When is surgery indicated?
Surgery is typically considered after two or three dislocations, or earlier if there is significant cartilage or bone damage from the dislocations.
MPFL reconstruction
The medial patellofemoral ligament is the primary soft-tissue restraint preventing the patella moving outwards. When stretched or torn, it can be reconstructed using a hamstring tendon graft.
- Three small incisions — one over the kneecap, one over the inner femur and one at the hamstring harvest site.
- The graft is fixed to the patella using small bone anchors and to the femur with an interference screw.
- Combines very well with arthroscopic surgery to deal with any associated cartilage damage.
Tibial tuberosity osteotomy
When the alignment of the tibial tuberosity (where the patellar tendon attaches to the tibia) is too far to the outside, the tuberosity can be repositioned through an osteotomy.
- A 5–8 cm incision over the front of the tibia.
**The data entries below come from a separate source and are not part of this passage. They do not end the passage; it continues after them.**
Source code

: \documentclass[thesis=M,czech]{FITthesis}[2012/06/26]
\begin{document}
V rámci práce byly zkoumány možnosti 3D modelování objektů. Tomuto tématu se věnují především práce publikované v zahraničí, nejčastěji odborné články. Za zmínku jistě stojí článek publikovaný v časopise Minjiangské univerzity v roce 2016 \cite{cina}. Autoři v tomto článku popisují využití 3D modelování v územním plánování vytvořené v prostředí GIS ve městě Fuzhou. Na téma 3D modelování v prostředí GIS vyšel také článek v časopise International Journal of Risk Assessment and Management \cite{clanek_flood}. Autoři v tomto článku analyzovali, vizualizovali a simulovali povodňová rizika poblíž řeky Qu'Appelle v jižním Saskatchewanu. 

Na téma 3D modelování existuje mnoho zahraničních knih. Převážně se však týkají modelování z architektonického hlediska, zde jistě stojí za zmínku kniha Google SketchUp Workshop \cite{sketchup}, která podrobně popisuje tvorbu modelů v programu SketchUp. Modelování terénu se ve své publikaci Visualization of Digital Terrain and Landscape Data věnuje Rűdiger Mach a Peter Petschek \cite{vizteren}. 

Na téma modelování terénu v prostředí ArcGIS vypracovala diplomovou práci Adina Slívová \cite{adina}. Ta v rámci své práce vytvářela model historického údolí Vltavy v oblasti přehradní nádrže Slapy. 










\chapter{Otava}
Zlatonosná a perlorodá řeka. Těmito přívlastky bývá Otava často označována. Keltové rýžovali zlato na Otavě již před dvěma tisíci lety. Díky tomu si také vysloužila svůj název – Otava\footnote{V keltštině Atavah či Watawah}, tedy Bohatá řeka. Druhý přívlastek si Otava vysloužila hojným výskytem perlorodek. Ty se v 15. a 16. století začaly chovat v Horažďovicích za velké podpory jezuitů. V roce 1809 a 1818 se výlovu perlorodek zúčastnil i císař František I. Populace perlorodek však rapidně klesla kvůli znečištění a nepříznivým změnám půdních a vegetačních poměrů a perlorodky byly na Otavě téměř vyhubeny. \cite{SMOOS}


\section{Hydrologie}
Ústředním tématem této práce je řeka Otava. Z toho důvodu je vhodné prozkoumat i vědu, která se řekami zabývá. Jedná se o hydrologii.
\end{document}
- The tibial tuberosity is cut from the front of the tibia and moved to a more central position.
- It is fixed in place with two or three screws.
Recovery
- 0–6 weeks: reducing swelling, regaining range of motion, protected weight-bearing.
- 6 weeks onwards: progressive strengthening.
- 4–6 months: return to sport for most patients.
Success rate
Patella stabilisation surgery has a 90–95% success rate in preventing further dislocations.
Risks
Risks include infection, recurrent dislocation, stiffness, fracture of the tibial tuberosity in osteotomy procedures, nerve injury and ongoing anterior knee pain.